Consider a $(p,q)$ torus knot $K$ in 3-dimensional Euclidean space $\mathbb R^3$ where $p,q \geq 2$ and $\operatorname{GCD}(p,q)=1$.

Let $\operatorname{Isom}(\mathbb R^3,K)$ be the isometries of $\mathbb R^3$ that preserve $K$.

It's a fairly standard argument using theorems about uniqueness of Seifert fiberings to prove that it's impossible for $\operatorname{Isom}(\mathbb R^3, K)$ to contain subgroups isomorphic to both $\mathbb Z_p$ and $\mathbb Z_q$. Of course, $\operatorname{Isom}(S^3,K)$ can and does for the standard embeddings of torus knots in $S^3$. In some sense the core issue is that when this does happen, the $\mathbb Z_p$ and $\mathbb Z_q$ subgroups of $\operatorname{Isom}(S^3,K)$ have disjoint fixed point sets.

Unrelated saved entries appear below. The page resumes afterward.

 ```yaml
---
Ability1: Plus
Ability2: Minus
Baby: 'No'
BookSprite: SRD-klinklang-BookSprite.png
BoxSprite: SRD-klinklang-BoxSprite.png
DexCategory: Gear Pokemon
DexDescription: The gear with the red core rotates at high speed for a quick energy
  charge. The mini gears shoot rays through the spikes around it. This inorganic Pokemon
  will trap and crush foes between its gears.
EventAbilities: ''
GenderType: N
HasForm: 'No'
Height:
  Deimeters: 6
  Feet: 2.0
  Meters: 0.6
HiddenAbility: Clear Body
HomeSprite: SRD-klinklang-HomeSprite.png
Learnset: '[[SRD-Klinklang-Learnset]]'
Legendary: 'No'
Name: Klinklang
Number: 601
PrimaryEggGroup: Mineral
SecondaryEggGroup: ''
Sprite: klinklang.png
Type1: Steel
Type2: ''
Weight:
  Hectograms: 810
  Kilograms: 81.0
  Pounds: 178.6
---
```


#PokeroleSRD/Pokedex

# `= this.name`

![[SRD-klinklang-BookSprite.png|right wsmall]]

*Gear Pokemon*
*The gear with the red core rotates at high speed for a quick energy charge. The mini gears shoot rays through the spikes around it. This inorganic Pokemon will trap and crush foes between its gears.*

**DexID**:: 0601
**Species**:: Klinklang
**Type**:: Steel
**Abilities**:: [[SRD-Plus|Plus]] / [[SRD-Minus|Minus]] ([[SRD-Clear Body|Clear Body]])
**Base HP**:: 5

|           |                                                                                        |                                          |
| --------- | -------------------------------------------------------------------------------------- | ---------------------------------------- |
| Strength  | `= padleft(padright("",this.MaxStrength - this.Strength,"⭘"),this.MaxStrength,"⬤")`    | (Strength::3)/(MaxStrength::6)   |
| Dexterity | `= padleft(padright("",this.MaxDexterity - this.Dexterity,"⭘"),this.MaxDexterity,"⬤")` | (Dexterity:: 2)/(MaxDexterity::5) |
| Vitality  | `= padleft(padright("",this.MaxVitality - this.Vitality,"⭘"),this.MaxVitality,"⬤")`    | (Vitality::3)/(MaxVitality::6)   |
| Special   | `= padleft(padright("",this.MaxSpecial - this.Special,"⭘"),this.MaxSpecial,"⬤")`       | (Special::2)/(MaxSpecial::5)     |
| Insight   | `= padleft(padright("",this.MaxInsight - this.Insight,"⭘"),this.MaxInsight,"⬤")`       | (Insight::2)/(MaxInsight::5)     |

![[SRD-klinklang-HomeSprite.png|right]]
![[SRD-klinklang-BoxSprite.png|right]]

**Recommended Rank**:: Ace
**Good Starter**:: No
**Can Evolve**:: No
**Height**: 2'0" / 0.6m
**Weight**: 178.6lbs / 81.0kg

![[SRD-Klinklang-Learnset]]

My question: is there a reasonably elementary proof $\operatorname{Isom}(\mathbb R^3, K)$ does not contain subgroups isomorphic to both $\mathbb Z_p$ and $\mathbb Z_q$ that *avoid* the use of Seifert-fiber space techniques? I'm particularly interested if any "quantum topology" invariants can make this kind of symmetry argument. I thought a little about this, at least I'm not seeing how one could use the Alexander polynomial.